Exercise directions:
Among these records, which lines include "void"? Copy them out.

Document images with source code:
== Segment start ==
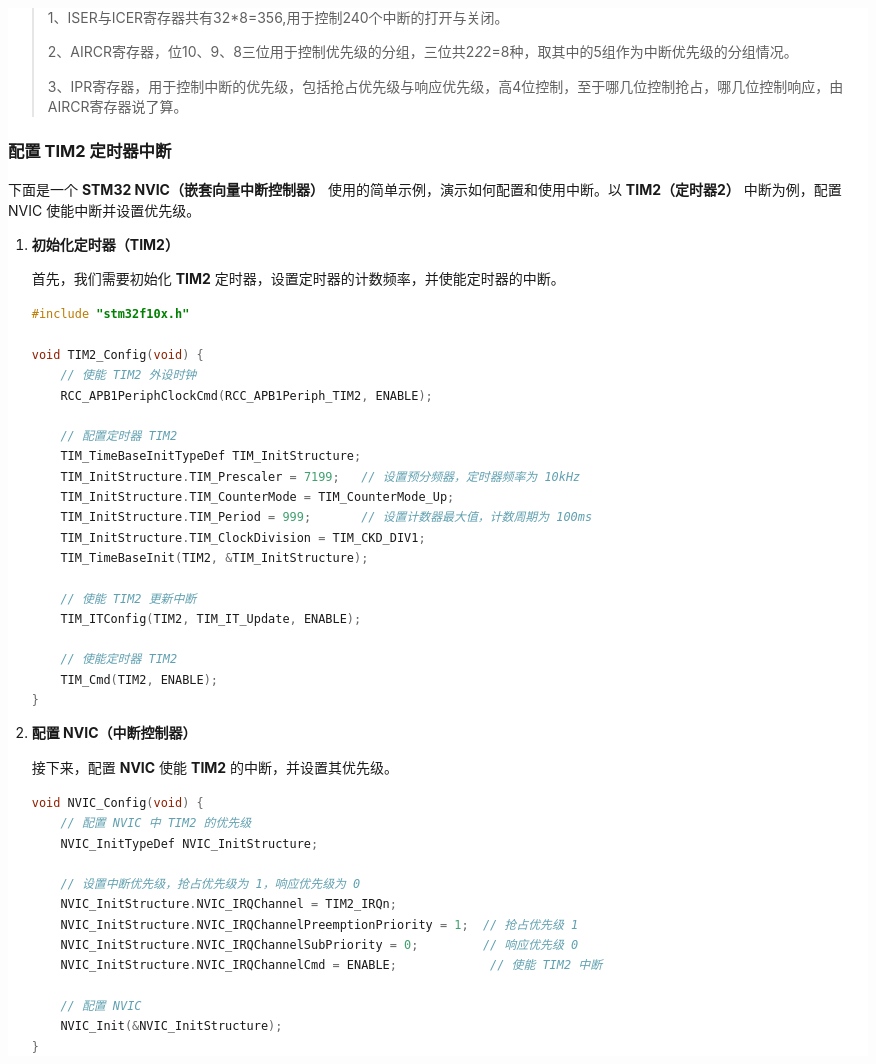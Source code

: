 >1、ISER与ICER寄存器共有32*8=356,用于控制240个中断的打开与关闭。
>
>2、AIRCR寄存器，位10、9、8三位用于控制优先级的分组，三位共2*2*2=8种，取其中的5组作为中断优先级的分组情况。
>
>3、IPR寄存器，用于控制中断的优先级，包括抢占优先级与响应优先级，高4位控制，至于哪几位控制抢占，哪几位控制响应，由AIRCR寄存器说了算。

### 配置 TIM2 定时器中断

下面是一个 **STM32 NVIC（嵌套向量中断控制器）** 使用的简单示例，演示如何配置和使用中断。以 **TIM2（定时器2）** 中断为例，配置 NVIC 使能中断并设置优先级。

1. **初始化定时器（TIM2）**

   首先，我们需要初始化 **TIM2** 定时器，设置定时器的计数频率，并使能定时器的中断。

   ```c
   #include "stm32f10x.h"
   
   void TIM2_Config(void) {
       // 使能 TIM2 外设时钟
       RCC_APB1PeriphClockCmd(RCC_APB1Periph_TIM2, ENABLE);
   
       // 配置定时器 TIM2
       TIM_TimeBaseInitTypeDef TIM_InitStructure;
       TIM_InitStructure.TIM_Prescaler = 7199;   // 设置预分频器，定时器频率为 10kHz
       TIM_InitStructure.TIM_CounterMode = TIM_CounterMode_Up;
       TIM_InitStructure.TIM_Period = 999;       // 设置计数器最大值，计数周期为 100ms
       TIM_InitStructure.TIM_ClockDivision = TIM_CKD_DIV1;
       TIM_TimeBaseInit(TIM2, &TIM_InitStructure);
   
       // 使能 TIM2 更新中断
       TIM_ITConfig(TIM2, TIM_IT_Update, ENABLE);
   
       // 使能定时器 TIM2
       TIM_Cmd(TIM2, ENABLE);
   }
   ```

2. **配置 NVIC（中断控制器）**

    接下来，配置 **NVIC** 使能 **TIM2** 的中断，并设置其优先级。

    ```c
    void NVIC_Config(void) {
        // 配置 NVIC 中 TIM2 的优先级
        NVIC_InitTypeDef NVIC_InitStructure;
    
        // 设置中断优先级，抢占优先级为 1，响应优先级为 0
        NVIC_InitStructure.NVIC_IRQChannel = TIM2_IRQn;
        NVIC_InitStructure.NVIC_IRQChannelPreemptionPriority = 1;  // 抢占优先级 1
        NVIC_InitStructure.NVIC_IRQChannelSubPriority = 0;         // 响应优先级 0
        NVIC_InitStructure.NVIC_IRQChannelCmd = ENABLE;             // 使能 TIM2 中断
    
        // 配置 NVIC
        NVIC_Init(&NVIC_InitStructure);
    }
    ```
== Segment end ==
Answer space:
   void TIM2_Config(void) {
    void NVIC_Config(void) {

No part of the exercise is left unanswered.